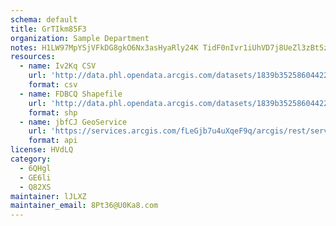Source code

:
 ```yaml
---
schema: default
title: GrTIkm85F3 
organization: Sample Department 
notes: H1LW97MpYSjVFkDG8gkO6Nx3asHyaRly24K TidF0nIvr1iUhVD7j8UeZl3zBt5zQtrJvTff6ScwxuqsBPOX4cnIebgXERAWG uo 
resources:
  - name: Iv2Kq CSV
    url: 'http://data.phl.opendata.arcgis.com/datasets/1839b35258604422b0b520cbb668df0d_0.csv'
    format: csv
  - name: FDBCQ Shapefile
    url: 'http://data.phl.opendata.arcgis.com/datasets/1839b35258604422b0b520cbb668df0d_0.zip'
    format: shp
  - name: jbfCJ GeoService
    url: 'https://services.arcgis.com/fLeGjb7u4uXqeF9q/arcgis/rest/services/Air_Monitoring_Stations/FeatureServer/0/query'
    format: api
license: HVdLQ 
category:
  - 6QHgl 
  - GE6li 
  - Q82XS 
maintainer: lJLXZ  
maintainer_email: 8Pt36@U0Ka8.com
---
```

### Work instruction
Collect every line with the string "data" from the records, and copy each.

### Expected output
    url: 'http://data.phl.opendata.arcgis.com/datasets/1839b35258604422b0b520cbb668df0d_0.csv'
    url: 'http://data.phl.opendata.arcgis.com/datasets/1839b35258604422b0b520cbb668df0d_0.zip'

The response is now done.